Eskom’s approach now is to look at an integrated strategy involving all neighbouring countries. They cannot see a need to take power from Kudu or Epupa until at least 2015. They also have an interest in what happens in Zaire where hydro could eventually be brought down through Zambia into South Africa. Of course neither Angolan, NGO or RSA perspectives address the political question of poorer Namibia wanting to reduce dependence on foreign power sources for both price and stability reasons. The World Bank and other major aid agencies are also fearful of projects which could repeat the embarrassment caused them over Pergau, Arun or Bakun.
The technical studies do tackle all the issues raised by the NGOs and are frank and direct. But the first place where Namibia must satisfy itself and international public, although not necessarily expert, opinion, is the environmental case.
The next major step for Epupa will be a public hearing to discuss the Draft Feasibility Report on 8 February.
The co-ordinating consultant, Burmeister of Namibia, has covered everything from power market surveys to health effects and come up with some environmental problems not seen in NGO reports.
Starting in July 1995, seven sites were looked at between Epupa and Marienfluss and then reduced to three, two near the Epupa falls at between 510-710m asl and a third down in the Baynes mountains at 380m — all are covered by the generic Epupa name.

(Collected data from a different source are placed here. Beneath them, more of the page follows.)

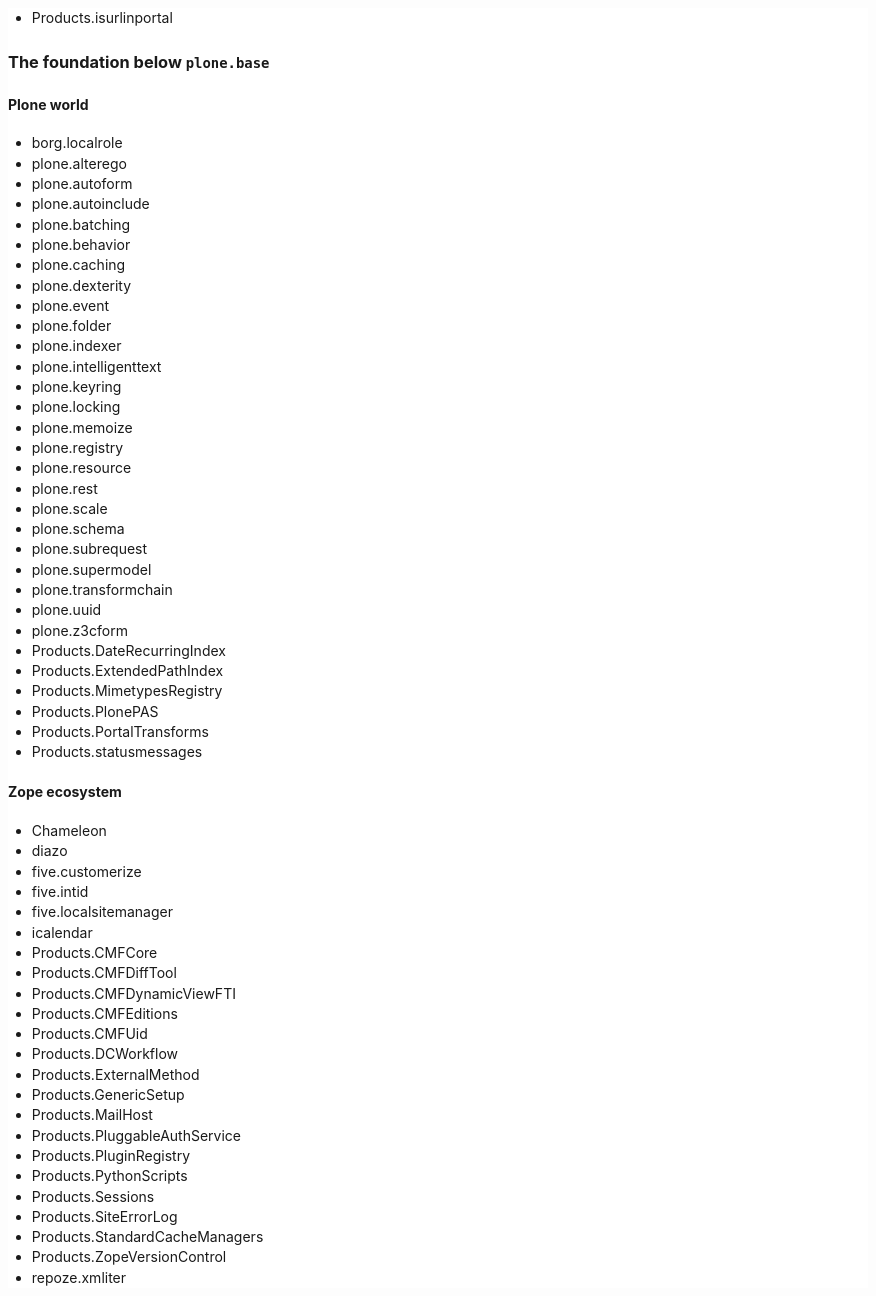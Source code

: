 -   Products.isurlinportal


### The foundation below `plone.base`


#### Plone world

-   borg.localrole
-   plone.alterego
-   plone.autoform
-   plone.autoinclude
-   plone.batching
-   plone.behavior
-   plone.caching
-   plone.dexterity
-   plone.event
-   plone.folder
-   plone.indexer
-   plone.intelligenttext
-   plone.keyring
-   plone.locking
-   plone.memoize
-   plone.registry
-   plone.resource
-   plone.rest
-   plone.scale
-   plone.schema
-   plone.subrequest
-   plone.supermodel
-   plone.transformchain
-   plone.uuid
-   plone.z3cform
-   Products.DateRecurringIndex
-   Products.ExtendedPathIndex
-   Products.MimetypesRegistry
-   Products.PlonePAS
-   Products.PortalTransforms
-   Products.statusmessages


#### Zope ecosystem

-   Chameleon
-   diazo
-   five.customerize
-   five.intid
-   five.localsitemanager
-   icalendar
-   Products.CMFCore
-   Products.CMFDiffTool
-   Products.CMFDynamicViewFTI
-   Products.CMFEditions
-   Products.CMFUid
-   Products.DCWorkflow
-   Products.ExternalMethod
-   Products.GenericSetup
-   Products.MailHost
-   Products.PluggableAuthService
-   Products.PluginRegistry
-   Products.PythonScripts
-   Products.Sessions
-   Products.SiteErrorLog
-   Products.StandardCacheManagers
-   Products.ZopeVersionControl
-   repoze.xmliter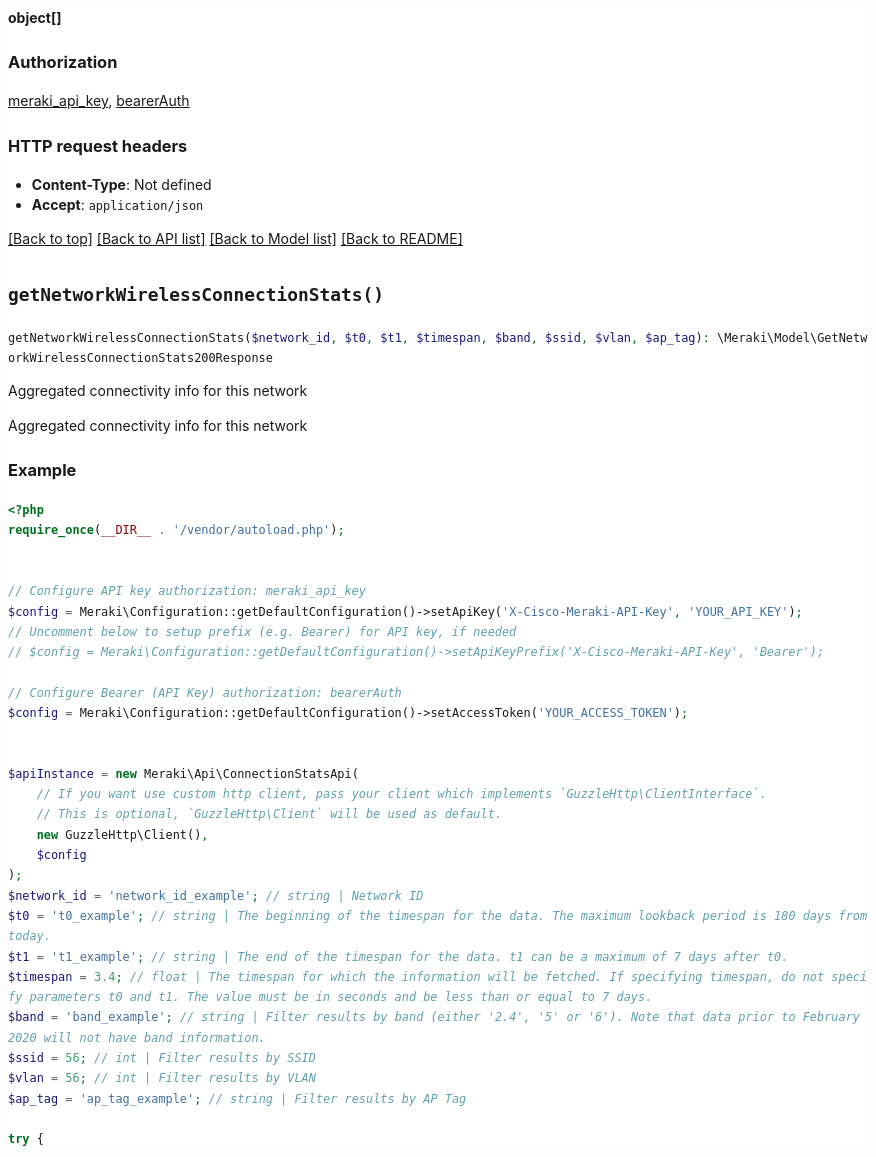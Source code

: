 **object[]**

### Authorization

[meraki_api_key](../../README.md#meraki_api_key), [bearerAuth](../../README.md#bearerAuth)

### HTTP request headers

- **Content-Type**: Not defined
- **Accept**: `application/json`

[[Back to top]](#) [[Back to API list]](../../README.md#endpoints)
[[Back to Model list]](../../README.md#models)
[[Back to README]](../../README.md)

## `getNetworkWirelessConnectionStats()`

```php
getNetworkWirelessConnectionStats($network_id, $t0, $t1, $timespan, $band, $ssid, $vlan, $ap_tag): \Meraki\Model\GetNetworkWirelessConnectionStats200Response
```

Aggregated connectivity info for this network

Aggregated connectivity info for this network

### Example

```php
<?php
require_once(__DIR__ . '/vendor/autoload.php');


// Configure API key authorization: meraki_api_key
$config = Meraki\Configuration::getDefaultConfiguration()->setApiKey('X-Cisco-Meraki-API-Key', 'YOUR_API_KEY');
// Uncomment below to setup prefix (e.g. Bearer) for API key, if needed
// $config = Meraki\Configuration::getDefaultConfiguration()->setApiKeyPrefix('X-Cisco-Meraki-API-Key', 'Bearer');

// Configure Bearer (API Key) authorization: bearerAuth
$config = Meraki\Configuration::getDefaultConfiguration()->setAccessToken('YOUR_ACCESS_TOKEN');


$apiInstance = new Meraki\Api\ConnectionStatsApi(
    // If you want use custom http client, pass your client which implements `GuzzleHttp\ClientInterface`.
    // This is optional, `GuzzleHttp\Client` will be used as default.
    new GuzzleHttp\Client(),
    $config
);
$network_id = 'network_id_example'; // string | Network ID
$t0 = 't0_example'; // string | The beginning of the timespan for the data. The maximum lookback period is 180 days from today.
$t1 = 't1_example'; // string | The end of the timespan for the data. t1 can be a maximum of 7 days after t0.
$timespan = 3.4; // float | The timespan for which the information will be fetched. If specifying timespan, do not specify parameters t0 and t1. The value must be in seconds and be less than or equal to 7 days.
$band = 'band_example'; // string | Filter results by band (either '2.4', '5' or '6'). Note that data prior to February 2020 will not have band information.
$ssid = 56; // int | Filter results by SSID
$vlan = 56; // int | Filter results by VLAN
$ap_tag = 'ap_tag_example'; // string | Filter results by AP Tag

try {
```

Final evaporation clearly depends on dam size: figures are around 6 per cent of the total storage capacity of a dam with a wall height of 90m; half this for a smaller dam. Burmeister also found that the Kunene basin mean annual runoff was double the figures used under the old inter-country agreements. Sedimentation rates give between 145 years and 400 years. Load demand increases were estimated as favourably above World Bank stipulated levels of 3.5%.
The three schemes were:
•Scheme A of two dams with Dam A 4km upstream of Epupa and Dam C 10km downstream of Epupa, with a high water level at the toe level of the falls.
•Scheme B of one dam 6km downstream of Epupa, which will cover the falls.
•Scheme E of one dam 40km downstream of Epupa in the Baynes’ mountains.
All three were very good to excellent in geology. In terms of environmental advantages scheme E has the preferred dam site, but scheme B is marginally better than E in economic terms. None could be excluded at this stage on scientific environmental grounds.
A river delta study has concluded that there was no ‘natural flow’ and so no effect on the marine species or the marine eco-systems. This would be a function of the rules set to regulate flow from the dams. The studies says that green turtle populations at the river mouth and in the sea (not generally mentioned by the NGOs) might be affected if a big dam caused flow waters to drop in temperature.
A major irrigation scheme of 30 – 40 000 ha on the Angolan side of middle Kunene would require regulation of Kunene water, and serious pollution could occur as a result of fertilisers.
On the social front, the consultants report the strong opposition from a group of the Ovahimba people. They found that those living further away want the development of the Kaokoland region and see the hydropower scheme as a very important stepping stone. Angolan relatives of Chief Kapika, the local Namibian Epupa Himba headman opposing the dams, would accept downstream developments of Epupa if there was adequate compensation for the Himba.
This may prove to be the crux of the issue and the consultants may be aware of this. They have said that ‘with skilled management of change and wise compensation, scheme E stands out as the option with the best hope of success.’